Go line by line through the entries below and copy those containing the string "Сценариев".

▼▼▼

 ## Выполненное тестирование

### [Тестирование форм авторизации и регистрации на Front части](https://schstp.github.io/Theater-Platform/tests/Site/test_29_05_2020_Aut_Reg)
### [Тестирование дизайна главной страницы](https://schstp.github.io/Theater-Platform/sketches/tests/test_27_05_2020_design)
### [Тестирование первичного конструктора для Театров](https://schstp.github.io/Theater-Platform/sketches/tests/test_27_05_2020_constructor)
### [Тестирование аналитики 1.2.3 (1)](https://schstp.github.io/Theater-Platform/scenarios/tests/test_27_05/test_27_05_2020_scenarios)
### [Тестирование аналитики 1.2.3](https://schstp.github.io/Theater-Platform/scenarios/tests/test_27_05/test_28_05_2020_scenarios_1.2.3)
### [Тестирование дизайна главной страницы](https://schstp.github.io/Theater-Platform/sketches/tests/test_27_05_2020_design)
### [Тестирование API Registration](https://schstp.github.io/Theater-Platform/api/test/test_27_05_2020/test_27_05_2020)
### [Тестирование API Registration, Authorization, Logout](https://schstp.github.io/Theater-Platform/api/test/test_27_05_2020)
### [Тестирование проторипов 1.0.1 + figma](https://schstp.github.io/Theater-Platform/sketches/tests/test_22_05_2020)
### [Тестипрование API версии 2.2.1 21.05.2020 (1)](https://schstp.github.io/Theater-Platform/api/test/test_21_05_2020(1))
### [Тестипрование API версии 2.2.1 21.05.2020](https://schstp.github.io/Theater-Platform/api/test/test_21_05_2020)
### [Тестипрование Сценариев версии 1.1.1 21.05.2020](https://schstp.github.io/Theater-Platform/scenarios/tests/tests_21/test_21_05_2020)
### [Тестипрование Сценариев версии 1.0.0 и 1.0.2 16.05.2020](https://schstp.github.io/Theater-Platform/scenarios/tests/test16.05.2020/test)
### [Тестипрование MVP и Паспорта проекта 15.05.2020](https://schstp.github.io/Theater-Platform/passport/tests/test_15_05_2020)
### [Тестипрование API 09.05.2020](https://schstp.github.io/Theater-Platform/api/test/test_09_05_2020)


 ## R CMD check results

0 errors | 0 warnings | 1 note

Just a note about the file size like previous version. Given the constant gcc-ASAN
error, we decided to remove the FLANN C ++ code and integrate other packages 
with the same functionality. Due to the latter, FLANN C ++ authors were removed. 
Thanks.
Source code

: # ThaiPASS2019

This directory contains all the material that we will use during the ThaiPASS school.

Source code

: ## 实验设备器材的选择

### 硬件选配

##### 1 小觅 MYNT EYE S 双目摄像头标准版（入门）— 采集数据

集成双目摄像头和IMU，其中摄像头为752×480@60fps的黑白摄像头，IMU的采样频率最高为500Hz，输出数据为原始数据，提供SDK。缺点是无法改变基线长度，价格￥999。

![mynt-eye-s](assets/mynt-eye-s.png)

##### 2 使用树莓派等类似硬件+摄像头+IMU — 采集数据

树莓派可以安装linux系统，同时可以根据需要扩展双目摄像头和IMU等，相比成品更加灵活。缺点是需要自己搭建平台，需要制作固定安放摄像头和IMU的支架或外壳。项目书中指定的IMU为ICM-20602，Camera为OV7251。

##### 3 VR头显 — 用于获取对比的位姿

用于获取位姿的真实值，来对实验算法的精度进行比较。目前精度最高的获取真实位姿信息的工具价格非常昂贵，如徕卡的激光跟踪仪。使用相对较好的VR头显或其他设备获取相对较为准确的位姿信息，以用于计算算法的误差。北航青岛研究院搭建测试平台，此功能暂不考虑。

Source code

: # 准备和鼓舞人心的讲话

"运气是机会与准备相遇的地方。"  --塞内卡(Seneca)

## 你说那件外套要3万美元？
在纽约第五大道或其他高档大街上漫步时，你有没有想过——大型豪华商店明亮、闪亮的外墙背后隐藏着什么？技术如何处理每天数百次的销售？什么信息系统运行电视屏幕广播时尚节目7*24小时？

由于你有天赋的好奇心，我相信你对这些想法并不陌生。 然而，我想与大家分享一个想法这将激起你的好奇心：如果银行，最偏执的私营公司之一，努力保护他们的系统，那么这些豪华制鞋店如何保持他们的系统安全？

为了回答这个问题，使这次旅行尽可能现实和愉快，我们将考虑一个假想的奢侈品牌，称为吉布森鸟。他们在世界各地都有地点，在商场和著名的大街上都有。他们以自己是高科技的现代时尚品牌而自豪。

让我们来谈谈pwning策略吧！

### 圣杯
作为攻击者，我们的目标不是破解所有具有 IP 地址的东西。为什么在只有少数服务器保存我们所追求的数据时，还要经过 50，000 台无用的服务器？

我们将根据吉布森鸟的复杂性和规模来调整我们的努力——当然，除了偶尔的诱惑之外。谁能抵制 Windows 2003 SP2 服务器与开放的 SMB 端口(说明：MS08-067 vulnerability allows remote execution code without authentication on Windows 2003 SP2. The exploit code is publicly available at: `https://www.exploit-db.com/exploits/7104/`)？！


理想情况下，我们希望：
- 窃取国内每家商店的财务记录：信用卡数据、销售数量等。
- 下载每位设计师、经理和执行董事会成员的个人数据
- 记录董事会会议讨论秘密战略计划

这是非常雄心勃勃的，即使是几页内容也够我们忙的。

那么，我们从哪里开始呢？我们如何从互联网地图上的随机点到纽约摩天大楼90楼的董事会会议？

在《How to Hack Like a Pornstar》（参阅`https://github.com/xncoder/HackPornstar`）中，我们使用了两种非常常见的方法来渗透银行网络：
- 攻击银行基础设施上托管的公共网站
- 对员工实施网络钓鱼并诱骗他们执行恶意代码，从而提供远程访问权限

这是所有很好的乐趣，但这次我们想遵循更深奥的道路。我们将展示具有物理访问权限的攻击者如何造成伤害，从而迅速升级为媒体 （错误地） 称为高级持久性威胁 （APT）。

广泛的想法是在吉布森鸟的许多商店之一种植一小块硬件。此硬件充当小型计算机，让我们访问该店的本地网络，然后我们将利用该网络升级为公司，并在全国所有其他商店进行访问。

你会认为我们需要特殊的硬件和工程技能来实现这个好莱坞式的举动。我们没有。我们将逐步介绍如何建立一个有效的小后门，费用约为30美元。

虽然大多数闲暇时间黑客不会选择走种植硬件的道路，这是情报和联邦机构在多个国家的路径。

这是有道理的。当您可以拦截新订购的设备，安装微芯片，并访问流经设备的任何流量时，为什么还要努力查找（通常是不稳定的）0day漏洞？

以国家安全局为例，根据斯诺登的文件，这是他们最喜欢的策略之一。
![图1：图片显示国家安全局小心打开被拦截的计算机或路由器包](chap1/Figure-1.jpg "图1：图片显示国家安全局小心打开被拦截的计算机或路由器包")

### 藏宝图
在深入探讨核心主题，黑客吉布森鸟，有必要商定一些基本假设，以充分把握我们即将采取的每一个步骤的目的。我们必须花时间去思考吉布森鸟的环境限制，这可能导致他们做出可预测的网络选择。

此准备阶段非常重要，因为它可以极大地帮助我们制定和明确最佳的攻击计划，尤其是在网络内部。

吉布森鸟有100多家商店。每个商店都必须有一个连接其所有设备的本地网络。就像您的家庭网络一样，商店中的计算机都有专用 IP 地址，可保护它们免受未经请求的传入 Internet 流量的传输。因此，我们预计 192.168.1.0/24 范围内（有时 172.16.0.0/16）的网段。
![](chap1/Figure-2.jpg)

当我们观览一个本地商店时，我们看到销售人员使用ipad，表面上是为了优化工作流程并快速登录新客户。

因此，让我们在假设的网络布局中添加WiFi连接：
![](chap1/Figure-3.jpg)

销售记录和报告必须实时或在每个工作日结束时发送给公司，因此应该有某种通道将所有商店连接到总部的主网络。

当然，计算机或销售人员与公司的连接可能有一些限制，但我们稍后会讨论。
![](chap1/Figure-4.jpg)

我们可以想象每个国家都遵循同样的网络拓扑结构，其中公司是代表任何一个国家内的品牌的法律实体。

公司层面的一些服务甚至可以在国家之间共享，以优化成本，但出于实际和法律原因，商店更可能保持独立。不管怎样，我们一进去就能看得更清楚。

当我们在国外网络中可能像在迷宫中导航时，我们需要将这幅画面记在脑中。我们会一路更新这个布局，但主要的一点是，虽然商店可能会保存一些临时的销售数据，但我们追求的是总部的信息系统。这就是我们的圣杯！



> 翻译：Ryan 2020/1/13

▲▲▲

### Output below
### [Тестипрование Сценариев версии 1.1.1 21.05.2020](https://schstp.github.io/Theater-Platform/scenarios/tests/tests_21/test_21_05_2020)
### [Тестипрование Сценариев версии 1.0.0 и 1.0.2 16.05.2020](https://schstp.github.io/Theater-Platform/scenarios/tests/test16.05.2020/test)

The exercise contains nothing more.